+++ Provided data +++

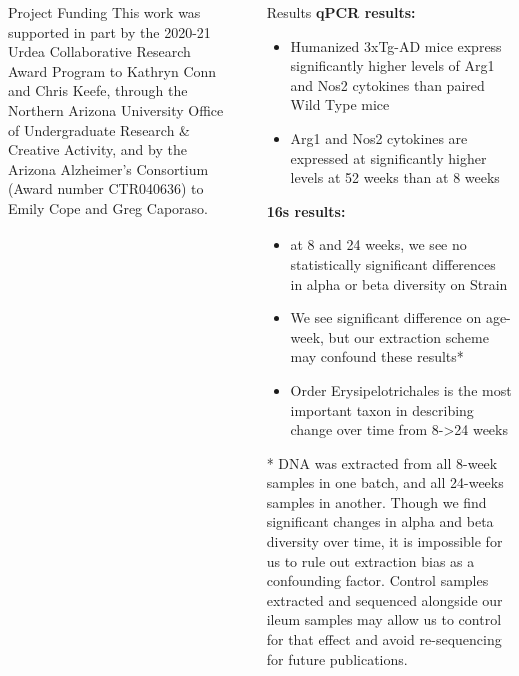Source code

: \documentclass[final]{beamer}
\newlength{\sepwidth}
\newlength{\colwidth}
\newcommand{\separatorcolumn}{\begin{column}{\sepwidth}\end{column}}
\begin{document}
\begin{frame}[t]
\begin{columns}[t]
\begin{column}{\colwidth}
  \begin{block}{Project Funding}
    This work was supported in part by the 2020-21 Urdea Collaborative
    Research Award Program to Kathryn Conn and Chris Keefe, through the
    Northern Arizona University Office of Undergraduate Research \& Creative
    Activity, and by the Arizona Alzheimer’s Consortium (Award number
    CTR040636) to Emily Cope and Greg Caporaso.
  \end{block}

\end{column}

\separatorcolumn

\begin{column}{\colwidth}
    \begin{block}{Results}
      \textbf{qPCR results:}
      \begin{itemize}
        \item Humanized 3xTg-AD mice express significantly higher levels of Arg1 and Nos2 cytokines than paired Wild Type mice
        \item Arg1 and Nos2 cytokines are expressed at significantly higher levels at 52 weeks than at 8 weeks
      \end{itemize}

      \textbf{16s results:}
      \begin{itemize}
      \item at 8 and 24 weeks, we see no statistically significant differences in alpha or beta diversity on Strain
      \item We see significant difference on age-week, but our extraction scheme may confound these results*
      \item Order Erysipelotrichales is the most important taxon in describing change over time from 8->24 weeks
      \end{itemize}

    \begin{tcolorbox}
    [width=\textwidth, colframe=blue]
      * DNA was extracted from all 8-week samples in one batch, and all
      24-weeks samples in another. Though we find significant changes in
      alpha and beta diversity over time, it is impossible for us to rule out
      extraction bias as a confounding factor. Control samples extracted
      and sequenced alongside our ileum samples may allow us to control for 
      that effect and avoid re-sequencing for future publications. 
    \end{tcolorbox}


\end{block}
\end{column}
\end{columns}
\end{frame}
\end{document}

+++

▸ Task to complete
Wherever an image appears in the data, omit it and repeat everything else exactly.

▸ The completed task
Source code

: \documentclass[final]{beamer}
\newlength{\sepwidth}
\newlength{\colwidth}
\newcommand{\separatorcolumn}{\begin{column}{\sepwidth}\end{column}}
\begin{document}
\begin{frame}[t]
\begin{columns}[t]
\begin{column}{\colwidth}
  \begin{block}{Project Funding}
    This work was supported in part by the 2020-21 Urdea Collaborative
    Research Award Program to Kathryn Conn and Chris Keefe, through the
    Northern Arizona University Office of Undergraduate Research \& Creative
    Activity, and by the Arizona Alzheimer’s Consortium (Award number
    CTR040636) to Emily Cope and Greg Caporaso.
  \end{block}

\end{column}

\separatorcolumn

\begin{column}{\colwidth}
    \begin{block}{Results}
      \textbf{qPCR results:}
      \begin{itemize}
        \item Humanized 3xTg-AD mice express significantly higher levels of Arg1 and Nos2 cytokines than paired Wild Type mice
        \item Arg1 and Nos2 cytokines are expressed at significantly higher levels at 52 weeks than at 8 weeks
      \end{itemize}

      \textbf{16s results:}
      \begin{itemize}
      \item at 8 and 24 weeks, we see no statistically significant differences in alpha or beta diversity on Strain
      \item We see significant difference on age-week, but our extraction scheme may confound these results*
      \item Order Erysipelotrichales is the most important taxon in describing change over time from 8->24 weeks
      \end{itemize}

    \begin{tcolorbox}
    [width=\textwidth, colframe=blue]
      * DNA was extracted from all 8-week samples in one batch, and all
      24-weeks samples in another. Though we find significant changes in
      alpha and beta diversity over time, it is impossible for us to rule out
      extraction bias as a confounding factor. Control samples extracted
      and sequenced alongside our ileum samples may allow us to control for 
      that effect and avoid re-sequencing for future publications. 
    \end{tcolorbox}


\end{block}
\end{column}
\end{columns}
\end{frame}
\end{document}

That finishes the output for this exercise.